## [REQUIRED ACTION]
Among the lines below, how many carry the string "sequence"? Reply with a number and nothing else.
=-=-=-=-=
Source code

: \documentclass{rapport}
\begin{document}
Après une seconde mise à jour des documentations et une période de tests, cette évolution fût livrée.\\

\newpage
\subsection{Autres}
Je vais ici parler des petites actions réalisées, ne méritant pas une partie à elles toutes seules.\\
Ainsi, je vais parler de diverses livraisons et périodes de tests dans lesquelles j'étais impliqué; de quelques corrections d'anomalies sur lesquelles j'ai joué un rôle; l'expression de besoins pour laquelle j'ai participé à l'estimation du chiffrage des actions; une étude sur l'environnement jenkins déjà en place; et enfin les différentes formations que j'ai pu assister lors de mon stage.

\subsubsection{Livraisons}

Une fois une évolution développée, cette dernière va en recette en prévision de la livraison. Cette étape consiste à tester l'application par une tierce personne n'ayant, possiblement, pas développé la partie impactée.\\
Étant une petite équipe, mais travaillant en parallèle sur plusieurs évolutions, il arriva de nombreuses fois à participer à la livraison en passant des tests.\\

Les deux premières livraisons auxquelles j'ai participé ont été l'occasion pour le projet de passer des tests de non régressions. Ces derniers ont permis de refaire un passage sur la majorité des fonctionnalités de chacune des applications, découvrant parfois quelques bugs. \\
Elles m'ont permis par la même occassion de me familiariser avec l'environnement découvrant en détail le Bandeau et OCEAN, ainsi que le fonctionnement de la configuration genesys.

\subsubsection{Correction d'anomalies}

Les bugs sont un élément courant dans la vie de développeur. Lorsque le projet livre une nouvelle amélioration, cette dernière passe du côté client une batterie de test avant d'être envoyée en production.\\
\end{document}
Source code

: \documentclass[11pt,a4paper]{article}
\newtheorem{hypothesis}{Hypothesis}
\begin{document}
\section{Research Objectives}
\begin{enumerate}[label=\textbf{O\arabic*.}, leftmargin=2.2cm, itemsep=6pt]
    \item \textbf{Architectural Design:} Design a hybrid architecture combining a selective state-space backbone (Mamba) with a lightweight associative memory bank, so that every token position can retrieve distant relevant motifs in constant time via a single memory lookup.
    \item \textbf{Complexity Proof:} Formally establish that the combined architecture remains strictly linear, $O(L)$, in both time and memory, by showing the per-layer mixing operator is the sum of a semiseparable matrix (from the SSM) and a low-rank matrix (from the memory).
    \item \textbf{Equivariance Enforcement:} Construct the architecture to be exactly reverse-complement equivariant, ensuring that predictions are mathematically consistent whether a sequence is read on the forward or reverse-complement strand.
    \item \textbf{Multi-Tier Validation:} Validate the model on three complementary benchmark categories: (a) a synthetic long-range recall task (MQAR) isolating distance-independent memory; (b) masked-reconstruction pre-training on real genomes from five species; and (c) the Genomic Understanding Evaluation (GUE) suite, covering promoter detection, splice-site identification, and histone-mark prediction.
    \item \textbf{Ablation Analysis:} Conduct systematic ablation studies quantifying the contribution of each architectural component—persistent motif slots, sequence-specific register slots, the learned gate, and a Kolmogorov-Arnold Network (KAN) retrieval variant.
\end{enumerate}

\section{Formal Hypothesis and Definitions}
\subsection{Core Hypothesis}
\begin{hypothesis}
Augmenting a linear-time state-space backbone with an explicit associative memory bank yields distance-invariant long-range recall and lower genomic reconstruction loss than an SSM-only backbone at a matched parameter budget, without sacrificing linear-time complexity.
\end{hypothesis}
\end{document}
=-=-=-=-=
## [COMPLETED TASK]
2